▸ ASSIGNED TASK: Return each line of the records below in which the string "from" turns up.
___ WORKING DATA ___
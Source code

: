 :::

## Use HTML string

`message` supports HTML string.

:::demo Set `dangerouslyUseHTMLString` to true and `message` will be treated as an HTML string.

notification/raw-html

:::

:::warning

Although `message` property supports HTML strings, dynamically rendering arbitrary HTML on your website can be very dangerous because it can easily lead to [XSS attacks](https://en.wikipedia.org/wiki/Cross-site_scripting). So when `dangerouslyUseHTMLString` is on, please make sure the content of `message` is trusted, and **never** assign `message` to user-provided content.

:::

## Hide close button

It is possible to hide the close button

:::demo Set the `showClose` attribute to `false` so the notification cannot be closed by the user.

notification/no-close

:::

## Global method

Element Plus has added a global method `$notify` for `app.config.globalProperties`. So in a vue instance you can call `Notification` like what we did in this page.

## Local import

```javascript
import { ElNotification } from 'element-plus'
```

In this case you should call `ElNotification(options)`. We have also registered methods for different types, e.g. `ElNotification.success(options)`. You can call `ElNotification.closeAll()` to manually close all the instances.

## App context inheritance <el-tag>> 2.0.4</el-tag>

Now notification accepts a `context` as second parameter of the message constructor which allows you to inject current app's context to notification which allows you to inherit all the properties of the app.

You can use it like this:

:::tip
___
___ WORKING DATA ___
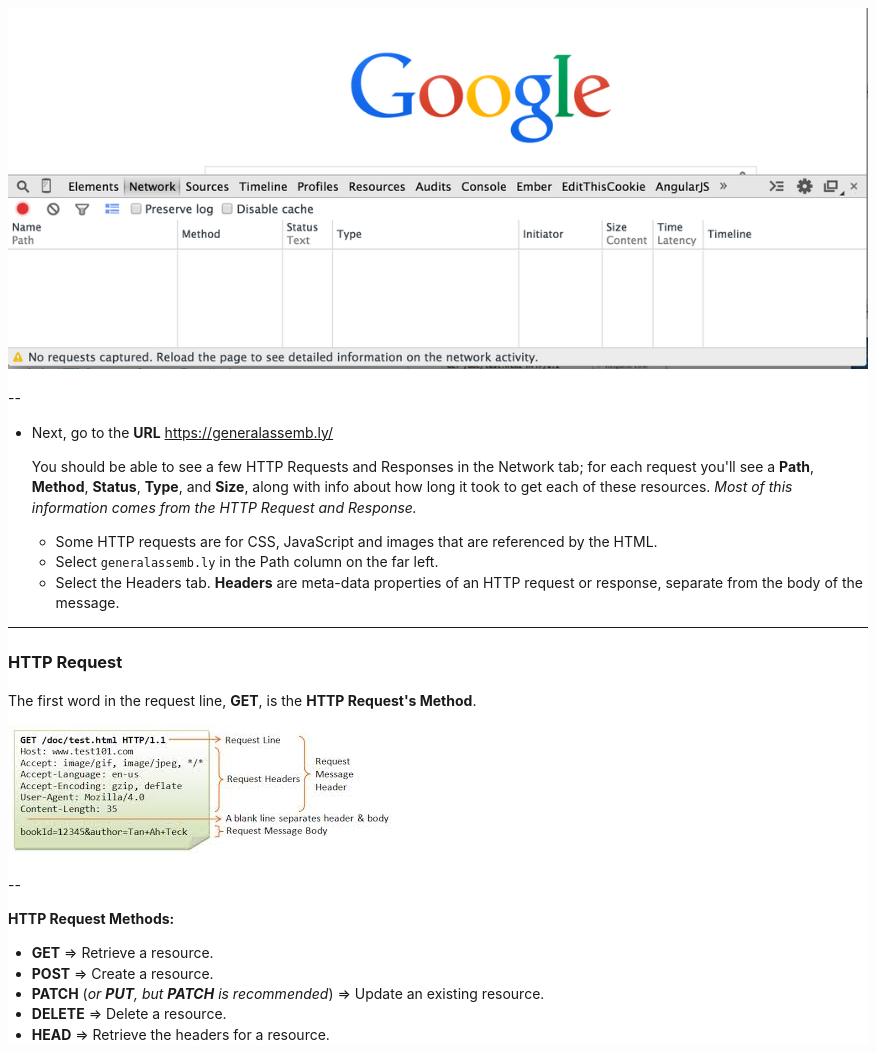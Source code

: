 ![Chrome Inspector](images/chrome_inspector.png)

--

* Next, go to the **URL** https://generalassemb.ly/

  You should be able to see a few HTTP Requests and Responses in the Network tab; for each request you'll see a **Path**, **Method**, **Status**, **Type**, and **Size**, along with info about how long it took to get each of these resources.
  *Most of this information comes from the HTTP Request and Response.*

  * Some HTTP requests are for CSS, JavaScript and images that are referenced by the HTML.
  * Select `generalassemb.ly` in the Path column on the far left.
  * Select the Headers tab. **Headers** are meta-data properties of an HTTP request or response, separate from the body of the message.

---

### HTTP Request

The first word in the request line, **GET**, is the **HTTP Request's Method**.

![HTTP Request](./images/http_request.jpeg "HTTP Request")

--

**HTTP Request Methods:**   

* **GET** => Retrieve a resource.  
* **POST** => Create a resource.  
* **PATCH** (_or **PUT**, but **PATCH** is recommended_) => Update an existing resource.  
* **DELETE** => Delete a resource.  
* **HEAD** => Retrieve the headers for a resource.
___
___ WORKING DATA ___
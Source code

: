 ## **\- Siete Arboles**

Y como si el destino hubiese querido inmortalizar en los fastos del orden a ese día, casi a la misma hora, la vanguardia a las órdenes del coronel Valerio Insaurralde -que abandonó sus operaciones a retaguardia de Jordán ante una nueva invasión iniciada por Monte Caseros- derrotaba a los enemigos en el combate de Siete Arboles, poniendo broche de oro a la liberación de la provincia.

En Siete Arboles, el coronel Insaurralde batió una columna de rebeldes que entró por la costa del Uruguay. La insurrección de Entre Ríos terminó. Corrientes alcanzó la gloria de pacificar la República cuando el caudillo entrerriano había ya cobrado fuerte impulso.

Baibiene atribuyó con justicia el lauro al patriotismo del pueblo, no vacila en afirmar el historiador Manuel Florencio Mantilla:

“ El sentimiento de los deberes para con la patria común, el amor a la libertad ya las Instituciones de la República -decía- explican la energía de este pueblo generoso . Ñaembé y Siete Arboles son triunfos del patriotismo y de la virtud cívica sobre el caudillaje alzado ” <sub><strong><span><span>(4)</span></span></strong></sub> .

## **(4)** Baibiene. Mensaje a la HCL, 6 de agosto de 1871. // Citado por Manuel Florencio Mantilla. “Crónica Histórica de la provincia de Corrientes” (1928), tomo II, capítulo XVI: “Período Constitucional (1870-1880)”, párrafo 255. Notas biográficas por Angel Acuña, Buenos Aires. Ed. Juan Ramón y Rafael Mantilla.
___
▸ RESPONSE BELOW:
import { ElNotification } from 'element-plus'
  *Most of this information comes from the HTTP Request and Response.*
  * Select the Headers tab. **Headers** are meta-data properties of an HTTP request or response, separate from the body of the message.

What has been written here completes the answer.